Intervention de Clémentine Autain

Séance en hémicycle du jeudi 16 janvier 2020 à 9h00
Réadmission des personnes en séjour irrégulier dans l'union européenne et en arménie — Présentation

Photo issue du site de l'Assemblée nationale ou de WikipediaClémentine Autain, rapporteure de la commission des affaires étrangères :

Je vous y invite ! Je crois cependant que la démocratie s'honore à autoriser le débat entre des visions du monde contradictoires, et je revendique la cohérence de mes positions, mon cher collègue.

Nous parlons bien ici de femmes et d'hommes, de destinées qui sont, qu'on le veuille ou non, inscrites dans une relation franco-arménienne d'une très grande richesse. Un demi-million de nos compatriotes ont des origines arméniennes et c'est en France que réside la plus grande communauté arménienne d'Europe, en dehors de la Russie. Il y a un siècle, la France s'est honorée en accueillant les Arméniens qui fuyaient le génocide et, de Missak Manouchian à Charles Aznavour, d'Arsène Tchakarian à Henri Verneuil, Français et Arméniens ont écrit ensemble de très belles pages d'histoire. Emmanuel Macron a d'ailleurs rendu hommage, à Erevan, durant le sommet de la francophonie, aux « Arméniens français, ouvriers ou artistes, militants ou entrepreneurs, sportifs, résistants, commerçants ou médecins, qui, par leurs talents et leur énergie, ont contribué à bâtir notre pays ».

Avec ce texte, nous refermons la porte ouverte. Alors que l'Arménie vit une révolution démocratique et pacifique dite « de velours », alors qu'elle mène une lutte salutaire contre la corruption tout en composant avec les équilibres géopolitiques que l'on connaît, alors qu'elle vient d'accueillir le sommet de la francophonie et que son regard est tourné vers la France et l'Europe, nous détournons le nôtre de l'Arménie. Avec ce protocole, nous refusons d'ouvrir le dialogue qui doit permettre aux Arméniens de sortir de leur isolement et de s'ouvrir sur le monde, ce qu'ils demandent aujourd'hui à cor et à cri.

En 2018, un peu plus de 20 000 citoyens de la République d'Arménie vivaient en France.
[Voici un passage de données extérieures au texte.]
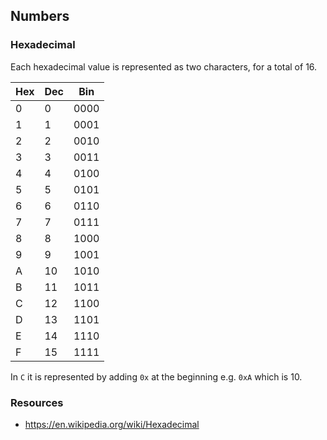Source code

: ## Numbers



### Hexadecimal

Each hexadecimal value is represented as two characters, for a total of 16.

| Hex | Dec | Bin  |
| --- | --- | ---- |
| 0   | 0   | 0000 |
| 1   | 1   | 0001 |
| 2   | 2   | 0010 |
| 3   | 3   | 0011 |
| 4   | 4   | 0100 |
| 5   | 5   | 0101 |
| 6   | 6   | 0110 |
| 7   | 7   | 0111 |
| 8   | 8   | 1000 |
| 9   | 9   | 1001 |
| A   | 10  | 1010 |
| B   | 11  | 1011 |
| C   | 12  | 1100 |
| D   | 13  | 1101 |
| E   | 14  | 1110 |
| F   | 15  | 1111 |

In `C` it is represented by adding `0x` at the beginning e.g. `0xA` which is 10.

### Resources
- https://en.wikipedia.org/wiki/Hexadecimal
Les Arméniens étaient à l'origine de 2 % des demandes d'asile enregistrées, et 226 d'entre elles ont été acceptées, soit 226 personnes qui avaient demandé légitimement l'asile, quelles que soient leurs conditions d'entrée sur notre territoire. Dans ces conditions, peut-on évoquer une pression migratoire ? Cela me paraît très exagéré. Cela justifie-t-il que la France soit désormais l'un des pays européens les plus réticents à l'ouverture du dialogue sur les visas avec l'Arménie ? Cette présence arménienne en France commande-t-elle l'esprit de vélocité et de sévérité qui domine dans le protocole ? Le fil arménien qui tisse l'histoire de notre pays, souhaitons-nous vraiment le couper ? J'avoue que je ne comprends absolument pas l'urgence, la nécessité de durcir les conditions d'accueil, à un moment où le pays s'ouvre et où le nombre d'Arméniens qui rejoignent la France est particulièrement faible, ne constituant aucunement une menace de déferlement potentiel.
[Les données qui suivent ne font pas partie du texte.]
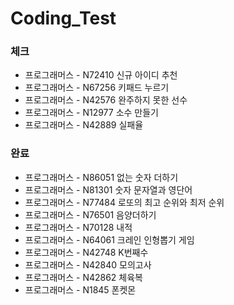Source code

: # Coding_Test

### 체크
- 프로그래머스 - N72410 신규 아이디 추천
- 프로그래머스 - N67256 키패드 누르기
- 프로그래머스 - N42576 완주하지 못한 선수
- 프로그래머스 - N12977 소수 만들기
- 프로그래머스 - N42889 실패율

### 완료
- 프로그래머스 - N86051 없는 숫자 더하기
- 프로그래머스 - N81301 숫자 문자열과 영단어
- 프로그래머스 - N77484 로또의 최고 순위와 최저 순위
- 프로그래머스 - N76501 음양더하기
- 프로그래머스 - N70128 내적
- 프로그래머스 - N64061 크레인 인형뽑기 게임
- 프로그래머스 - N42748 K번째수
- 프로그래머스 - N42840 모의고사
- 프로그래머스 - N42862 체육복
- 프로그래머스 - N1845 폰켓몬
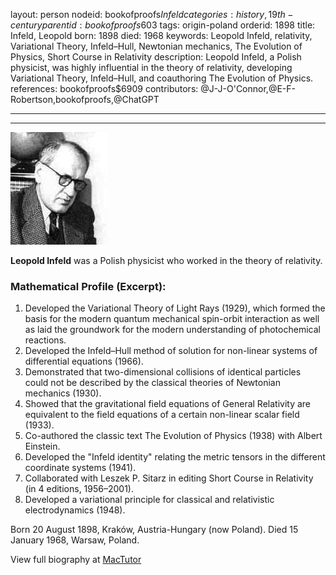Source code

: layout: person
nodeid: bookofproofs$Infeld
categories: history,19th-century
parentid: bookofproofs$603
tags: origin-poland
orderid: 1898
title: Infeld, Leopold
born: 1898
died: 1968
keywords: Leopold Infeld, relativity, Variational Theory, Infeld–Hull, Newtonian mechanics, The Evolution of Physics, Short Course in Relativity
description: Leopold Infeld, a Polish physicist, was highly influential in the theory of relativity, developing Variational Theory, Infeld–Hull, and coauthoring The Evolution of Physics.
references: bookofproofs$6909
contributors: @J-J-O'Connor,@E-F-Robertson,bookofproofs,@ChatGPT

---



---

![Infeld.jpg](https://github.com/bookofproofs/bookofproofs.github.io/blob/main/_sources/_assets/images/portraits/Infeld.jpg?raw=true)

**Leopold Infeld** was a Polish physicist who worked in the theory of relativity.

### Mathematical Profile (Excerpt):
1. Developed the Variational Theory of Light Rays (1929), which formed the basis for the modern quantum mechanical spin-orbit interaction as well as laid the groundwork for the modern understanding of photochemical reactions.
2. Developed the Infeld–Hull method of solution for non-linear systems of differential equations (1966). 
3. Demonstrated that two-dimensional collisions of identical particles could not be described by the classical theories of Newtonian mechanics (1930).
4. Showed that the gravitational field equations of General Relativity are equivalent to the field equations of a certain non-linear scalar field (1933). 
5. Co-authored the classic text The Evolution of Physics (1938) with Albert Einstein. 
6. Developed the "Infeld identity" relating the metric tensors in the different coordinate systems (1941). 
7. Collaborated with Leszek P. Sitarz in editing Short Course in Relativity (in 4 editions, 1956–2001). 
8. Developed a variational principle for classical and relativistic electrodynamics (1948).

Born 20 August 1898, Kraków, Austria-Hungary (now Poland). Died 15 January 1968, Warsaw, Poland.

View full biography at [MacTutor](https://mathshistory.st-andrews.ac.uk/Biographies/Infeld/)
Il y a quelques mois, j'intervenais à cette tribune à propos de la ratification d'un accord promouvant la libre circulation des marchandises et des capitaux entre l'Arménie et l'Union européenne ; ce matin, j'interviens sur un texte visant à réduire la libre circulation des femmes et des hommes. Étrange équilibre que celui d'une mondialisation qui ne se réalise toujours qu'à l'aune du profit et du commerce : la liberté est celle du capital, jamais celle des êtres humains d'aller et venir comme ils le veulent, ou comme ils le peuvent.
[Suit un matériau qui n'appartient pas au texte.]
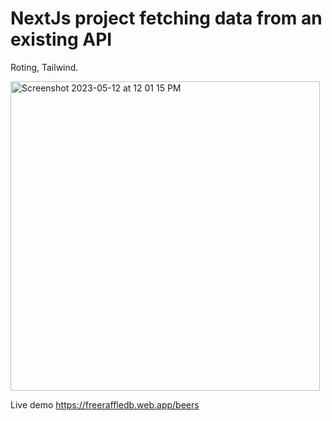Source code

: # NextJs project fetching data from an existing API

Roting, Tailwind.

<img width="495" alt="Screenshot 2023-05-12 at 12 01 15 PM" src="https://github.com/camilasandovals/my-first-next/assets/83136741/5efe05f7-9ca2-431a-8630-ed2b2acc28e8">
</br>

Live demo 
https://freeraffledb.web.app/beers
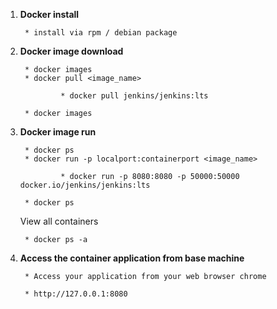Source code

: 
1. **Docker install**

        * install via rpm / debian package

2. **Docker image download**
        
        * docker images
        * docker pull <image_name>

                * docker pull jenkins/jenkins:lts
        
        * docker images


3. **Docker image run**

        * docker ps 
        * docker run -p localport:containerport <image_name>
                        
                * docker run -p 8080:8080 -p 50000:50000 docker.io/jenkins/jenkins:lts

        * docker ps 
     
     View all containers 
     
        * docker ps -a

4. **Access the container application from base machine**

        * Access your application from your web browser chrome

        * http://127.0.0.1:8080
La France, par la politique migratoire du Gouvernement, n'a su répondre aux réfugiés que par les barbelés et les naufrages. Nous nous sommes rendus complices de milices esclavagistes et nous avons sous-traité avec de la traite humaine. Ne serait-il pas temps, mes chers collègues, de regarder en face les souffrances produites par les textes que nous signons ici, loin des cris et des larmes ?

Le 31 décembre 2019, alors que le Président de la République nous présentait ses voeux pour l'année 2020, un décret publié au Journal officiel venait restreindre l'accès aux soins des demandeurs d'asile. Chacun des pas que nous faisons dans cette direction nous éloigne de nos fondamentaux : ceux de la Déclaration universelle des droits de l'homme, prônant les droits humains et les libertés, qui ont fait la force et les belles heures de notre pays. Chacun de ces pas nous fait piétiner les droits, tout aussi fondamentaux, des réfugiés. Je vous invite donc à changer le cap en votant contre ce protocole. Je pense sincèrement qu'en nous engageant dans cette folle course à l'abaissement des droits et à l'augmentation incessante de la paperasserie, des difficultés et des contraintes pour accéder à la libre circulation, aux droits et aux libertés, nous nous éloignons des fondamentaux de notre pays. Regardez notre pays du point de vue des droits et des libertés ! Je vous assure, madame la secrétaire d'État, que la vue y est bien plus belle !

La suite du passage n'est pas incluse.